(Data for review Opens)
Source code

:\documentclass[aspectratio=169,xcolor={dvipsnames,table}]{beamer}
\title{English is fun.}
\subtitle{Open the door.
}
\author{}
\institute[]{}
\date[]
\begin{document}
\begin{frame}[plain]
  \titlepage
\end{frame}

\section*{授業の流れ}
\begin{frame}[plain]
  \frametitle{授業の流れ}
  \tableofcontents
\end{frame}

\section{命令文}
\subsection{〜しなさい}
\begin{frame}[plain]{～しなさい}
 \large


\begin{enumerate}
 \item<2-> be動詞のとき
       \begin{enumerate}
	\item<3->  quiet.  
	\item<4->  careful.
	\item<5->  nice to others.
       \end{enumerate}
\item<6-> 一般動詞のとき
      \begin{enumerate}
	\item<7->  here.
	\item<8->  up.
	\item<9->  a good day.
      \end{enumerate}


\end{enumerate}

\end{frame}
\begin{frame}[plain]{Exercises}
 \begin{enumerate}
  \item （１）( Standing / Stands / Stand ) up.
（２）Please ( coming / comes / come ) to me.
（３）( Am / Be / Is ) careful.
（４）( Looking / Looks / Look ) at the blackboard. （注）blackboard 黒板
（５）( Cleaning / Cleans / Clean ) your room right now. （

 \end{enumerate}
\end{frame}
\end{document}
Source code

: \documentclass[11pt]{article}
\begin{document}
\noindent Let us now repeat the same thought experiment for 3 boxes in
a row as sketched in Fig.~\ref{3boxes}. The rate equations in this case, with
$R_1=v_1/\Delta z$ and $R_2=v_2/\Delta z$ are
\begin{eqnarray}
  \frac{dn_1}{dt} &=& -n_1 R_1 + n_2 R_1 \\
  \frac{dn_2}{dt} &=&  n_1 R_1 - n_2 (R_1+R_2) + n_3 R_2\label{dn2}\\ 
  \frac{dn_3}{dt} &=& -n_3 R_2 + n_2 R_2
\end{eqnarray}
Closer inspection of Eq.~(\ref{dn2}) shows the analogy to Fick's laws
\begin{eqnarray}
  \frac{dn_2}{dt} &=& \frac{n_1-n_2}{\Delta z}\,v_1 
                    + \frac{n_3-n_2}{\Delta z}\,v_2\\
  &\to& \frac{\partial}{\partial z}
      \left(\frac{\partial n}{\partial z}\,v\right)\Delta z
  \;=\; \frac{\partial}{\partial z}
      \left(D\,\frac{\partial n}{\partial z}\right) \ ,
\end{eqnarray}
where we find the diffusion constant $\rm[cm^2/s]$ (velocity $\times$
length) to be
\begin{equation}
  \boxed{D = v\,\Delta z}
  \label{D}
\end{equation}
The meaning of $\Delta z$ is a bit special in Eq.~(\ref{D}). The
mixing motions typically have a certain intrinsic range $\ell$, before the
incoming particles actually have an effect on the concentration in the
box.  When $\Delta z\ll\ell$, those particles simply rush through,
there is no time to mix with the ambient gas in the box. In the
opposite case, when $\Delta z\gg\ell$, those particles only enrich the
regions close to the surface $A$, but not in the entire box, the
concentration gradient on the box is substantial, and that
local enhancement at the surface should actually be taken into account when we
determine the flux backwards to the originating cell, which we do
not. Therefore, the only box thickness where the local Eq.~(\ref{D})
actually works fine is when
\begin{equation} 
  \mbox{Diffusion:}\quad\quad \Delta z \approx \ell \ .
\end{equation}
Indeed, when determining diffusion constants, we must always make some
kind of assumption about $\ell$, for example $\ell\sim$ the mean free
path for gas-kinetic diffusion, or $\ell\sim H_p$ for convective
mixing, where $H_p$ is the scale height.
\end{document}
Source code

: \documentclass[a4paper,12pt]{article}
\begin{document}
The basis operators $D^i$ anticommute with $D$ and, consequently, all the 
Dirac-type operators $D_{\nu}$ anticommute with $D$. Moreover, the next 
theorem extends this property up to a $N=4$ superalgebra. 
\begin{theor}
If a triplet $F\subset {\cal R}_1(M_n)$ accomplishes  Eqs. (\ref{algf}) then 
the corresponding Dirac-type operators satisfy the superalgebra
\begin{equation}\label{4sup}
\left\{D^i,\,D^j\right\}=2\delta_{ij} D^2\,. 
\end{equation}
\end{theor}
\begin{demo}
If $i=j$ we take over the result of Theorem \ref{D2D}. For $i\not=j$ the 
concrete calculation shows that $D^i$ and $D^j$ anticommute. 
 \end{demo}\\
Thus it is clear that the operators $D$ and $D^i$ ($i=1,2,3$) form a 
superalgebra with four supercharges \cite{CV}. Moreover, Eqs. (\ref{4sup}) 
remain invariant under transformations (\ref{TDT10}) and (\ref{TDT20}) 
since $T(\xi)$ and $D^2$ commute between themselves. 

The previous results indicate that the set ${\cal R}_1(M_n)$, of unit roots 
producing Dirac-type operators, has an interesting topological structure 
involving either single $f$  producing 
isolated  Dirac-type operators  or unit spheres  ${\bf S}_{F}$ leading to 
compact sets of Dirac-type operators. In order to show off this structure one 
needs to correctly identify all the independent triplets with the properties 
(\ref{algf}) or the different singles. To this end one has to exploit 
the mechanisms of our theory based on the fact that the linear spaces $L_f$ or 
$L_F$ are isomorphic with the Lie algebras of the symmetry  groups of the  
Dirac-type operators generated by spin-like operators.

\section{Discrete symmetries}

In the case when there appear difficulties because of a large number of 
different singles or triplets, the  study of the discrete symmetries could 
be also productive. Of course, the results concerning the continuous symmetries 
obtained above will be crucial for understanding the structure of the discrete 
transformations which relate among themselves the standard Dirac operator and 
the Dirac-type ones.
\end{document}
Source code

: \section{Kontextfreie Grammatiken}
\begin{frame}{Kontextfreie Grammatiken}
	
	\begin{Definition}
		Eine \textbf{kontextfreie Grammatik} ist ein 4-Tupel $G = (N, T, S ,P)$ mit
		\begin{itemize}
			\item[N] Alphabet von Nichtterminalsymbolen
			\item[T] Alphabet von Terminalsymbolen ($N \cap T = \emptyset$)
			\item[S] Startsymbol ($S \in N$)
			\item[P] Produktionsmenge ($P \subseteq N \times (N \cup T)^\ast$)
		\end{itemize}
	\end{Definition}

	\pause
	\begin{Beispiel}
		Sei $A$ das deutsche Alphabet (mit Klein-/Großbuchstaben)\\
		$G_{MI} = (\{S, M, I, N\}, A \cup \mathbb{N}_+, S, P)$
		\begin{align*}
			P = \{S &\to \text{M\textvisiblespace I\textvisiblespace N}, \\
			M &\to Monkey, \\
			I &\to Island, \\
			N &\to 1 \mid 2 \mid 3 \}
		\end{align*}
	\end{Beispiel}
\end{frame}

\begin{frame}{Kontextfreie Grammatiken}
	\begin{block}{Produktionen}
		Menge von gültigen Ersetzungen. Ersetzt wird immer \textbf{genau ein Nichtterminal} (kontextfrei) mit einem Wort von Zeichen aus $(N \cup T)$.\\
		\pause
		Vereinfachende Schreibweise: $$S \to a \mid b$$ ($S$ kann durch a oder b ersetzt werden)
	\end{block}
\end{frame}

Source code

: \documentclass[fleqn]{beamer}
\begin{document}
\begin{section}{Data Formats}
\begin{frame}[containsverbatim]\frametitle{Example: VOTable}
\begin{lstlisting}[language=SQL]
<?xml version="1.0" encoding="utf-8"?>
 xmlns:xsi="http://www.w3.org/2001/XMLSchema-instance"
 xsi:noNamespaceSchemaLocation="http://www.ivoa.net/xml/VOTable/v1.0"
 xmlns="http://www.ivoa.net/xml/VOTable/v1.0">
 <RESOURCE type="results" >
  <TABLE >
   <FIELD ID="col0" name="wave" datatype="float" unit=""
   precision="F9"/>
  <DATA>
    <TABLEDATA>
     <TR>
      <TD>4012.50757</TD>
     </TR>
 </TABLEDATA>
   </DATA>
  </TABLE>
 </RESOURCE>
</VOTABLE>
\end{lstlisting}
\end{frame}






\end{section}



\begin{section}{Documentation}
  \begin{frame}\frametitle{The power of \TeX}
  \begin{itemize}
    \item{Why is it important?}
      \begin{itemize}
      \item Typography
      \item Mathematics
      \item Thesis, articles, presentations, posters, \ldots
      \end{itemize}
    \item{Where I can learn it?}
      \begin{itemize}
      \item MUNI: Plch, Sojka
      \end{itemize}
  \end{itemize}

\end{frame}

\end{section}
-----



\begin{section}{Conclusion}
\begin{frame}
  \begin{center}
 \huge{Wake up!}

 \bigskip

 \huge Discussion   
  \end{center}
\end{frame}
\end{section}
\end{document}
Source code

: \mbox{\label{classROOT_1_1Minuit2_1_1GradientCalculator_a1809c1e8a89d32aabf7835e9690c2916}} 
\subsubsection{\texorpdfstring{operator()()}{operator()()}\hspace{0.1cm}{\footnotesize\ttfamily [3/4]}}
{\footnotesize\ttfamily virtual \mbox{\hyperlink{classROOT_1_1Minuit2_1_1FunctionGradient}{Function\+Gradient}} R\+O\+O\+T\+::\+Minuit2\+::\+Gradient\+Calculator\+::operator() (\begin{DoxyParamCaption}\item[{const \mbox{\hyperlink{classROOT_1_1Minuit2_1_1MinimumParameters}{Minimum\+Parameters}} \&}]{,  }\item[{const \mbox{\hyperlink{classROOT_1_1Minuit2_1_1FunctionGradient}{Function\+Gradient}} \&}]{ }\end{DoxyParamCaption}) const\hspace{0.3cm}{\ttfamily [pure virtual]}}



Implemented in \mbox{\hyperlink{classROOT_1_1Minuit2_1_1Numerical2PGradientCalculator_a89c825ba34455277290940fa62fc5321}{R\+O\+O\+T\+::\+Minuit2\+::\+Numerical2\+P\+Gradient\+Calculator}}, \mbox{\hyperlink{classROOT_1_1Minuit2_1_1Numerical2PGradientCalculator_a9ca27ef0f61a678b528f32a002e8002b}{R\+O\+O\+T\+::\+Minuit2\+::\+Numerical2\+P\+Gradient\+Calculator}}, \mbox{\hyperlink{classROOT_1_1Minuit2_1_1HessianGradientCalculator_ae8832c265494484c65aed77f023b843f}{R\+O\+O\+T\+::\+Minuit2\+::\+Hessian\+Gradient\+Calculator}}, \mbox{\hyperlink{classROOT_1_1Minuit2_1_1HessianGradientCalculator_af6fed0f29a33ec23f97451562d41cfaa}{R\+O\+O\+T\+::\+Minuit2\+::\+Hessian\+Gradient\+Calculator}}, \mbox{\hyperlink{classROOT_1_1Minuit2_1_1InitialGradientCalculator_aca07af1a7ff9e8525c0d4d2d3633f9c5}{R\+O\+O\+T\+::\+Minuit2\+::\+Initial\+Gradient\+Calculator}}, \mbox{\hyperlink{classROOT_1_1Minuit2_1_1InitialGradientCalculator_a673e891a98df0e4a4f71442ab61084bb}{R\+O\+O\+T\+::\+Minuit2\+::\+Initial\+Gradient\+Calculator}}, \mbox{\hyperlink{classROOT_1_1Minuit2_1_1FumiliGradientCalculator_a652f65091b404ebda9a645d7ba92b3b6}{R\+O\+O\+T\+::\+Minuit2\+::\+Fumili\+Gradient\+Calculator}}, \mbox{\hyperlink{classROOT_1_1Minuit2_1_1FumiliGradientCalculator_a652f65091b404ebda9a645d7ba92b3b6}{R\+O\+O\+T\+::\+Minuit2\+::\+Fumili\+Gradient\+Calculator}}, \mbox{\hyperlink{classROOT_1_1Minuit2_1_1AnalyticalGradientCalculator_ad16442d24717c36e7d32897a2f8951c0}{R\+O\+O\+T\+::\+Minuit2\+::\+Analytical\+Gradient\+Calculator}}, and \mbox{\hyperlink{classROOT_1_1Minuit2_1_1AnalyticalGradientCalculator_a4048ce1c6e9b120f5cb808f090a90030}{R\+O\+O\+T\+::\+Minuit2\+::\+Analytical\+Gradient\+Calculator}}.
(Data for review Closes)
_Activity_. Exactly as they appear, retype the lines from the start of the records through the line containing "- n_2 (R_1+R_2)".

_Answer section_.
Source code

:\documentclass[aspectratio=169,xcolor={dvipsnames,table}]{beamer}
\title{English is fun.}
\subtitle{Open the door.
}
\author{}
\institute[]{}
\date[]
\begin{document}
\begin{frame}[plain]
  \titlepage
\end{frame}

\section*{授業の流れ}
\begin{frame}[plain]
  \frametitle{授業の流れ}
  \tableofcontents
\end{frame}

\section{命令文}
\subsection{〜しなさい}
\begin{frame}[plain]{～しなさい}
 \large


\begin{enumerate}
 \item<2-> be動詞のとき
       \begin{enumerate}
	\item<3->  quiet.  
	\item<4->  careful.
	\item<5->  nice to others.
       \end{enumerate}
\item<6-> 一般動詞のとき
      \begin{enumerate}
	\item<7->  here.
	\item<8->  up.
	\item<9->  a good day.
      \end{enumerate}


\end{enumerate}

\end{frame}
\begin{frame}[plain]{Exercises}
 \begin{enumerate}
  \item （１）( Standing / Stands / Stand ) up.
（２）Please ( coming / comes / come ) to me.
（３）( Am / Be / Is ) careful.
（４）( Looking / Looks / Look ) at the blackboard. （注）blackboard 黒板
（５）( Cleaning / Cleans / Clean ) your room right now. （

 \end{enumerate}
\end{frame}
\end{document}
Source code

: \documentclass[11pt]{article}
\begin{document}
\noindent Let us now repeat the same thought experiment for 3 boxes in
a row as sketched in Fig.~\ref{3boxes}. The rate equations in this case, with
$R_1=v_1/\Delta z$ and $R_2=v_2/\Delta z$ are
\begin{eqnarray}
  \frac{dn_1}{dt} &=& -n_1 R_1 + n_2 R_1 \\
  \frac{dn_2}{dt} &=&  n_1 R_1 - n_2 (R_1+R_2) + n_3 R_2\label{dn2}\\ 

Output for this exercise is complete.